For audio, time masking and frequency masking teach robustness to missing acoustic regions. For text, augmentation is harder because small changes can alter meaning.

Augmentation design is therefore part of objective design. The loss function alone does not define the training signal. The data transformation pipeline also defines what the model learns to ignore and what it must preserve.

Self-Supervised Pretraining and Fine-Tuning

A common workflow has two stages.

First, pretrain the model with a self-supervised objective on large unlabeled data:

\theta_0 = \arg\min_\theta L_{\text{self-supervised}}(\theta).

Second, fine-tune the model on a smaller labeled dataset:

\theta^* = \arg\min_\theta L_{\text{supervised}}(\theta).

Pretraining learns general representations.

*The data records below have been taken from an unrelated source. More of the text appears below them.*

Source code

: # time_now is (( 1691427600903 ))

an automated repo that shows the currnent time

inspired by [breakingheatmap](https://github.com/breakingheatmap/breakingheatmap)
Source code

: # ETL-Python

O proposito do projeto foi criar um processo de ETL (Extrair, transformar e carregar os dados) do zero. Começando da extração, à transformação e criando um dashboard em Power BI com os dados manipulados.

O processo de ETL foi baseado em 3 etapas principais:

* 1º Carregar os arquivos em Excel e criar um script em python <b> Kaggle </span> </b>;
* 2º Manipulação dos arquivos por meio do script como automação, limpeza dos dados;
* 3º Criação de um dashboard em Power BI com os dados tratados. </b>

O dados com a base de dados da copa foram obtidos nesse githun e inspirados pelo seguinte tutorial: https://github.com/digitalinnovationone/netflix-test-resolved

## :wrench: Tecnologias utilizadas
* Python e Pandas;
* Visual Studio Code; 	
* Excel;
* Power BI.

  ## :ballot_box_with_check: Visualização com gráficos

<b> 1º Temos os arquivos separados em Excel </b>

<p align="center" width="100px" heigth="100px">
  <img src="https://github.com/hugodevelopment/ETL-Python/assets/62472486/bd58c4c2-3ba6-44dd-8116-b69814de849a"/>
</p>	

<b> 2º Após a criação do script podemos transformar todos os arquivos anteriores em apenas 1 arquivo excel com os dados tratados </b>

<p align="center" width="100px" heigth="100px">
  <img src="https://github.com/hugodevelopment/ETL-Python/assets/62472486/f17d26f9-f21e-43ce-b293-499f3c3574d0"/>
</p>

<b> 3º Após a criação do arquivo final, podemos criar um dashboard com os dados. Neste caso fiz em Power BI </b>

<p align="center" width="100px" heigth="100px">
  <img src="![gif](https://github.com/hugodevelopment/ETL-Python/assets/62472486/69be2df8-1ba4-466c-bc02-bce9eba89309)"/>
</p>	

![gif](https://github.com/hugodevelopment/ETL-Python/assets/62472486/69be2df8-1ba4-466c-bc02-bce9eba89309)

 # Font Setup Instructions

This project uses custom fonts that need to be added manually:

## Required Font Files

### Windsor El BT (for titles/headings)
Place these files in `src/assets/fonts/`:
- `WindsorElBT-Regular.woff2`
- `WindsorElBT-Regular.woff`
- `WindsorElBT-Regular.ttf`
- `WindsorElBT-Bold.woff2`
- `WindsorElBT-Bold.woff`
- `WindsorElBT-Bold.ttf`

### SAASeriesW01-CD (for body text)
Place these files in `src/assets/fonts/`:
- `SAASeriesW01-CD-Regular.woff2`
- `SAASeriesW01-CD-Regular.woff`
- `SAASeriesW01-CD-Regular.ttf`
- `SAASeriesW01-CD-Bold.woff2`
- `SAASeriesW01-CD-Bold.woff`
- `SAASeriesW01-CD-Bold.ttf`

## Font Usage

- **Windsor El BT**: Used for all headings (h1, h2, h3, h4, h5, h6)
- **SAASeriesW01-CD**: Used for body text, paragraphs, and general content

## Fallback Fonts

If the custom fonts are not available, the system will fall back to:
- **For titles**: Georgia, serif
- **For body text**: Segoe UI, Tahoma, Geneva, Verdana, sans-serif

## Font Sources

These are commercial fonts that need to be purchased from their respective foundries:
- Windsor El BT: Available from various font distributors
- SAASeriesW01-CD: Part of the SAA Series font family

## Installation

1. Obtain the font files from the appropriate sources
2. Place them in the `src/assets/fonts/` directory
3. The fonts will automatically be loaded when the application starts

Fine-tuning adapts them to a specific task.

This pattern is used in language, vision, audio, biology, code, robotics, and multimodal learning.

When Self-Supervision Works Well

Self-supervised learning works best when unlabeled data is abundant, labels are expensive, the data has strong internal structure, and the pretext task aligns with downstream tasks.

It is especially effective when scale matters. Large language models show that simple self-supervised next-token prediction can produce broad capabilities when trained on enough data with enough model capacity.

But self-supervision is not automatic. A poorly chosen pretext task may lead to representations that solve the artificial task while transferring poorly to real tasks.

Practical Guidelines

Use autoregressive prediction for sequence generation. Use masked prediction when bidirectional context is useful. Use contrastive learning for retrieval and embedding spaces. Use reconstruction when preserving input structure matters. Use teacher-student or variance-regularized objectives when negatives are unavailable or expensive.

Always evaluate self-supervised representations on downstream tasks. The pretraining loss alone is insufficient. A lower reconstruction loss or contrastive loss does not guarantee better transfer.

Self-supervised objectives matter because they convert raw data into training signal. They are one of the main reasons modern deep learning can scale beyond manually labeled datasets.